Pasillo. Una primera habitación, con las persianas cerradas. A oscuras. Vacía. Pasó a la siguiente. La misma escena. Otra más. Igual. Por fin, dio con una puerta cerrada con llave. Incluso habían instalado un cerrojo nuevo. Ese detalle le dio una vaga esperanza. Trató de abrirla empujando con el hombro y temeroso de que fuera a caérsele sobre la cabeza. La tarea resultó ser más difícil. Incluso tuvo que bajar a por la barra de hierro. Finalmente, al cabo de diez minutos de forzar la madera y los goznes, logró acceder al espacio protegido.
Otra habitación vacía. Solo había dos cajas cubiertas con bolsas de basura en un rincón. Avanzó en la penumbra. Levantó con prudencia uno de los plásticos, pues esperaba que de allí pudieran salir ratas o gusanos. Descubrió unos cuadernos Clairefontaine de apariencia reciente, con cubiertas azules plastificadas. Hojeó uno de ellos y sintió que el corazón le daba un brinco. Eran los apuntes personales de François Kubiela sobre los casos de fugas psíquicas.

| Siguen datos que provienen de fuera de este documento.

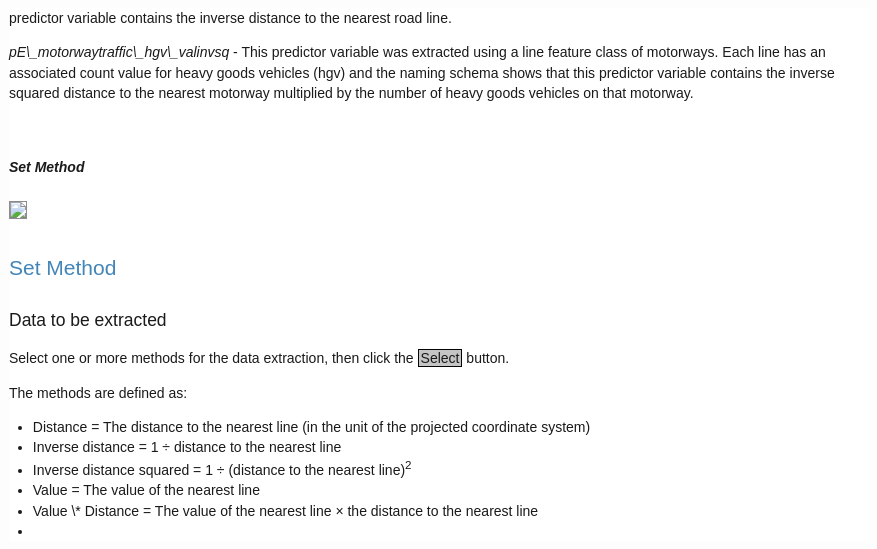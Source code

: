 predictor variable contains the inverse distance to the nearest road
line.
</p>
<p>
<em>pE\_motorwaytraffic\_hgv\_valinvsq</em> - This predictor variable
was extracted using a line feature class of motorways. Each line has an
associated count value for heavy goods vehicles (hgv) and the naming
schema shows that this predictor variable contains the inverse squared
distance to the nearest motorway multiplied by the number of heavy goods
vehicles on that motorway.
</p>
</div>
</body>
</html>


<br>

##### Set Method

<img src="Images\SetMethod.jpg" style="border:1px; border-style:solid; border-color:#8c8c8c;" />


<html>
<head>
<title>
XLUR Wizard
</title>
</head>
<body style="font-family:&#39;Arial&#39;">
<h1 style="color:#4485b8; font-size:150%;font-weight:normal;">
Set Method
</h1>
<h2 style="font-size:125%;font-weight:normal;">
Data to be extracted
</h2>
<p>
Select one or more methods for the data extraction, then click the <span
style="border:1px; border-style:solid; border-color:#040404; background-color:#C4C4C4; padding:0px 2px">Select</span>
button.
</p>
<p>
The methods are defined as:
</p>
<ul>
<li>
Distance = The distance to the nearest line (in the unit of the
projected coordinate system)
</li>
<li>
Inverse distance = 1 ÷ distance to the nearest line
</li>
<li>
Inverse distance squared = 1 ÷ (distance to the nearest
line)<sup>2</sup>
</li>
<li>
Value = The value of the nearest line
</li>
<li>
Value \* Distance = The value of the nearest line × the distance to the
nearest line
</li>
<li>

No podía haber hallado un tesoro más preciado.
Arrancó la bolsa de basura de la segunda caja. Sobres, fotografías, documentos administrativos… Toda la vida de los Kubiela en cifras, certificados, fotografías y formularios… La persona que había guardado todos esos documentos había tratado de protegerlos cuidadosamente de la humedad, pues el interior de las cajas de cartón estaba protegido con otra bolsa de basura.
¿Quién había guardado allí aquellos archivos? Él mismo. En el curso de su investigación, había sentido el peligro y había instalado su cuartel general en la casa de sus padres, reuniendo en aquella habitación las pruebas de su investigación y de su propio pasado.
Abrió la ventana y empujó las persianas. Antes de poder cerrar el batiente, entraron ráfagas de lluvia. Se volvió hacia la estancia. Una chimenea cerrada por una placa de acero ocupaba la pared de la derecha. En el papel de las paredes podían verse las marcas de los muebles de antaño. Una cama. Un armario. Una cómoda. También unos rectángulos que debían de corresponder a unos pósters. Kubiela adivinó que debía de tratarse de su habitación. La que había ocupado cuando era un chaval y luego de adolescente. Se volvió hacia las cajas. El estudio de todos aquellos documentos iba a llevarle horas.
Se frotó las manos, como delante de un buen fuego, y se arrodilló ante su botín. Una sonrisa animaba sus labios.
En su destino había una lógica amarga.
Su investigación había comenzado con unas cajas vacías, las de Burdeos.
Acababa con unas cajas llenas, las de Pantin.